Thoughts on Skirting the Fair Market Value Requirement

  • This analysis would apply even if an ASC management company or hospital also has ownership in the surgery center. However, if the ASC elects to sell interests to physicians who aren't members of the same group practice, then such sales should be at fair market value. After any sale to a non-group practice member, any future sale, even to a group practice member, should also be at FMV.
  • Current ASC utilizers are often frustrated by the fact that they've already been contributing to the profitability of the ASC and have, therefore, increased their own purchase price, since valuations are typically based on a multiple of historic profits.
  • New ASC users typically feel deserving of credit for the new procedures (and thus new profits) they'll be bringing to the surgical center. For this reason, they often resist having to pay a FMV price. However, you can't give a new physician credit for the value of new procedures that he'll be bringing to the ASC (valuing future referrals, for example).

Negotiating the safe harbor
In most ASC equity sales, failure to meet the FMV requirement would produce significant risk under the federal Anti-kickback Statute, a violation of which could result in both criminal and civil penalties. The concern under the Anti-kickback Statute is that the surgery center or its physician-owners are selling the equity interest to the physician for less than FMV in order to induce the physician to start or continue to use the ASC. Under the statute, the discounted price could be deemed prohibited "remuneration" to the physician in order to induce his or her referrals.

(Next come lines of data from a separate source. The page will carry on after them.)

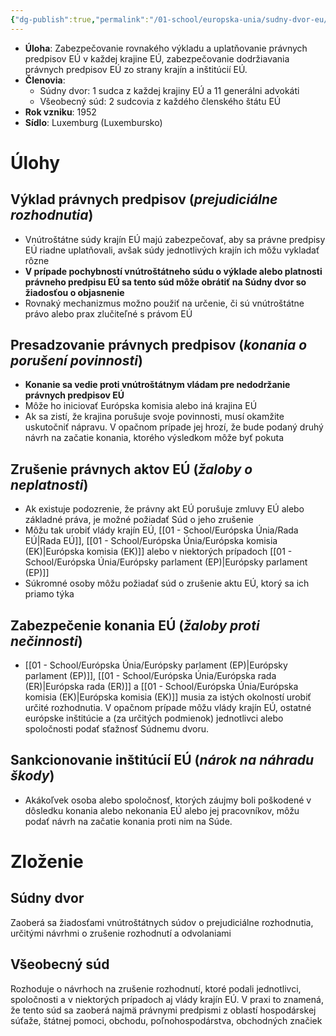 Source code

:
 ```yaml
---
{"dg-publish":true,"permalink":"/01-school/europska-unia/sudny-dvor-eu/","tags":["year1","winterSemester","uniEU"]}
---
```


- **Úloha**: Zabezpečovanie rovnakého výkladu a uplatňovanie právnych predpisov EÚ v každej krajine EÚ, zabezpečovanie dodržiavania právnych predpisov EÚ zo strany krajín a inštitúcií EÚ.
- **Členovia**:
    - Súdny dvor: 1 sudca z každej krajiny EÚ a 11 generálni advokáti
    - Všeobecný súd: 2 sudcovia z každého členského štátu EÚ
- **Rok vzniku**: 1952
- **Sídlo**: Luxemburg (Luxembursko)

# Úlohy

## Výklad právnych predpisov (*prejudiciálne rozhodnutia*)
- Vnútroštátne súdy krajín EÚ majú zabezpečovať, aby sa právne predpisy EÚ riadne uplatňovali, avšak súdy jednotlivých krajín ich môžu vykladať rôzne
- **V prípade pochybností vnútroštátneho súdu o výklade alebo platnosti právneho predpisu EÚ sa tento súd môže obrátiť na Súdny dvor so žiadosťou o objasnenie**
- Rovnaký mechanizmus možno použiť na určenie, či sú vnútroštátne právo alebo prax zlučiteľné s právom EÚ

## Presadzovanie právnych predpisov (*konania o porušení povinnosti*)
- **Konanie sa vedie proti vnútroštátnym vládam pre nedodržanie právnych predpisov EÚ**
- Môže ho iniciovať Európska komisia alebo iná krajina EÚ
- Ak sa zistí, že krajina porušuje svoje povinnosti, musí okamžite uskutočniť nápravu. V opačnom prípade jej hrozí, že bude podaný druhý návrh na začatie konania, ktorého výsledkom môže byť pokuta

## Zrušenie právnych aktov EÚ (*žaloby o neplatnosti*)

- Ak existuje podozrenie, že právny akt EÚ porušuje zmluvy EÚ alebo základné práva, je možné požiadať Súd o jeho zrušenie
- Môžu tak urobiť vlády krajín EÚ, [[01 - School/Európska Únia/Rada EÚ\|Rada EÚ]], [[01 - School/Európska Únia/Európska komisia (EK)\|Európska komisia (EK)]] alebo v niektorých prípadoch [[01 - School/Európska Únia/Európsky parlament (EP)\|Európsky parlament (EP)]]
- Súkromné osoby môžu požiadať súd o zrušenie aktu EÚ, ktorý sa ich priamo týka

## Zabezpečenie konania EÚ (*žaloby proti nečinnosti*)
- [[01 - School/Európska Únia/Európsky parlament (EP)\|Európsky parlament (EP)]], [[01 - School/Európska Únia/Európska rada (ER)\|Európska rada (ER)]] a [[01 - School/Európska Únia/Európska komisia (EK)\|Európska komisia (EK)]] musia za istých okolností urobiť určité rozhodnutia. V opačnom prípade môžu vlády krajín EÚ, ostatné európske inštitúcie a (za určitých podmienok) jednotlivci alebo spoločnosti podať sťažnosť Súdnemu dvoru.

## Sankcionovanie inštitúcií EÚ (*nárok na náhradu škody*)
- Akákoľvek osoba alebo spoločnosť, ktorých záujmy boli poškodené v dôsledku konania alebo nekonania EÚ alebo jej pracovníkov, môžu podať návrh na začatie konania proti nim na Súde.

# Zloženie

## Súdny dvor
Zaoberá sa žiadosťami vnútroštátnych súdov o prejudiciálne rozhodnutia, určitými návrhmi o zrušenie rozhodnutí a odvolaniami

## Všeobecný súd
Rozhoduje o návrhoch na zrušenie rozhodnutí, ktoré podali jednotlivci, spoločnosti a v niektorých prípadoch aj vlády krajín EÚ. V praxi to znamená, že tento súd sa zaoberá najmä právnymi predpismi z oblastí hospodárskej súťaže, štátnej pomoci, obchodu, poľnohospodárstva, obchodných značiek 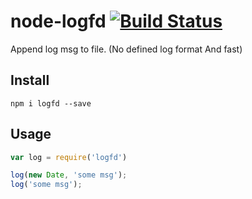 node-logfd  [![Build Status](https://travis-ci.org/Bacra/node-logfd.svg?branch=master)](https://travis-ci.org/Bacra/node-logfd)
==================

Append log msg to file. (No defined log format And fast)

## Install

```
npm i logfd --save
```

## Usage

```javascript
var log = require('logfd')

log(new Date, 'some msg');
log('some msg');
```
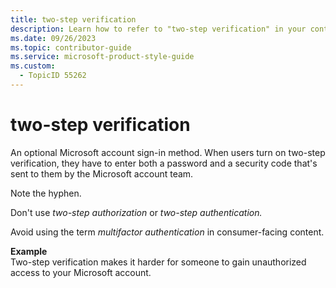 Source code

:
 ```yaml
---
title: two-step verification
description: Learn how to refer to "two-step verification" in your content.
ms.date: 09/26/2023
ms.topic: contributor-guide
ms.service: microsoft-product-style-guide
ms.custom:
  - TopicID 55262
---
```



# two-step verification

An optional Microsoft account sign-in method. When users turn on two-step verification, they have to enter both a password and a security code that's sent to them by the Microsoft account team.

Note the hyphen.

Don't use *two-step authorization* or *two-step authentication.*

Avoid using the term *multifactor authentication* in consumer-facing content.

**Example**  
Two-step verification makes it harder for someone to gain unauthorized access to your Microsoft account. 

The federal Anti-kickback Statute has a safe harbor for group practices. Arrangements in which physicians from a single-group practice have ownership in a separate ASC entity won't meet this group practice safe harbor because, by its terms, the safe harbor only applies to investments in the group practice entity itself and not to ancillary ventures owned by the group or its physicians.

However, it's important to note that this safe harbor does not require the investments in the group practice to be at FMV. Furthermore, the safe harbor for ASCs under the Anti-kickback Statute doesn't explicitly require that an ASC investor pay FMV for an interest in the ASC; rather, the terms on which an investment interest is offered to an investor must not be related to the previous or expected volume of referrals.

So, in the context of an ASC that is owned only by physicians in the same group practice, all of whom use the ASC as an active extension of their practice, it's reasonable to take the position that the ASC isn't violating the Anti-kickback Statute by selling ASC interests to new group practice owners at a price lower than FMV. Instead, you'd base the price on the book value of the ASC's assets or on some other formula that is set in advance and unrelated to a physician's anticipated referrals to the ASC.

Equity in the practice and the ASC
This analysis may be particularly helpful to a group practice that is offering physicians both equity in the group practice and equity in the affiliated ASC. It's important to note that physicians must pay the purchase price entirely in cash, as the ASC and its current owners are prohibited from loaning physicians money to buy in (although third-party bank financing is fine).

Of course, you should consider the tax implications of such a deal and seek the advice and guidance of your healthcare lawyer.